(Collected data)
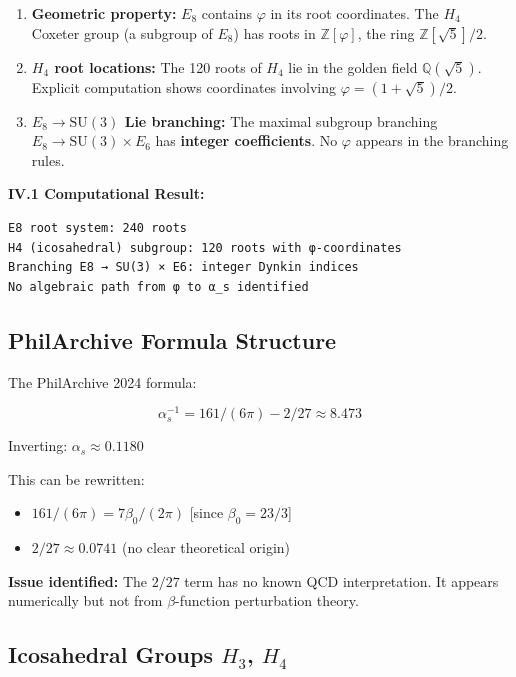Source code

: \documentclass{article}
\begin{document}
\begin{enumerate}
\item \textbf{Geometric property:} $E_8$ contains $\varphi$ in its root coordinates. The $H_4$ Coxeter group (a subgroup of $E_8$) has roots in $\mathbb{Z}[\varphi]$, the ring $\mathbb{Z}[\sqrt{5}]/2$.

\item \textbf{$H_4$ root locations:} The 120 roots of $H_4$ lie in the golden field $\mathbb{Q}(\sqrt{5})$. Explicit computation shows coordinates involving $\varphi = (1+\sqrt{5})/2$.

\item \textbf{$E_8 \to \mathrm{SU}(3)$ Lie branching:} The maximal subgroup branching $E_8 \to \mathrm{SU}(3) \times E_6$ has \textbf{integer coefficients}. No $\varphi$ appears in the branching rules.
\end{enumerate}

\textbf{IV.1 Computational Result:}
\begin{verbatim}
E8 root system: 240 roots
H4 (icosahedral) subgroup: 120 roots with φ-coordinates
Branching E8 → SU(3) × E6: integer Dynkin indices
No algebraic path from φ to α_s identified
\end{verbatim}

\subsection{PhilArchive Formula Structure}

The PhilArchive 2024 formula:

\[
\alpha_s^{-1} = 161/(6\pi) - 2/27 \approx 8.473
\]

Inverting: $\alpha_s \approx 0.1180$

This can be rewritten:
\begin{itemize}
\item $161/(6\pi) = 7\beta_0/(2\pi)$  [since $\beta_0 = 23/3$]
\item $2/27 \approx 0.0741$  (no clear theoretical origin)
\end{itemize}

\textbf{Issue identified:} The $2/27$ term has no known QCD interpretation. It appears numerically but not from $\beta$-function perturbation theory.

\subsection{Icosahedral Groups $H_3$, $H_4$}
\end{document}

### WHAT TO PRODUCE
Scan the lines above, and whenever one holds the string "textbf", copy it.

### RESPONSE
\item \textbf{Geometric property:} $E_8$ contains $\varphi$ in its root coordinates. The $H_4$ Coxeter group (a subgroup of $E_8$) has roots in $\mathbb{Z}[\varphi]$, the ring $\mathbb{Z}[\sqrt{5}]/2$.
\item \textbf{$H_4$ root locations:} The 120 roots of $H_4$ lie in the golden field $\mathbb{Q}(\sqrt{5})$. Explicit computation shows coordinates involving $\varphi = (1+\sqrt{5})/2$.
\item \textbf{$E_8 \to \mathrm{SU}(3)$ Lie branching:} The maximal subgroup branching $E_8 \to \mathrm{SU}(3) \times E_6$ has \textbf{integer coefficients}. No $\varphi$ appears in the branching rules.
\textbf{IV.1 Computational Result:}
\textbf{Issue identified:} The $2/27$ term has no known QCD interpretation. It appears numerically but not from $\beta$-function perturbation theory.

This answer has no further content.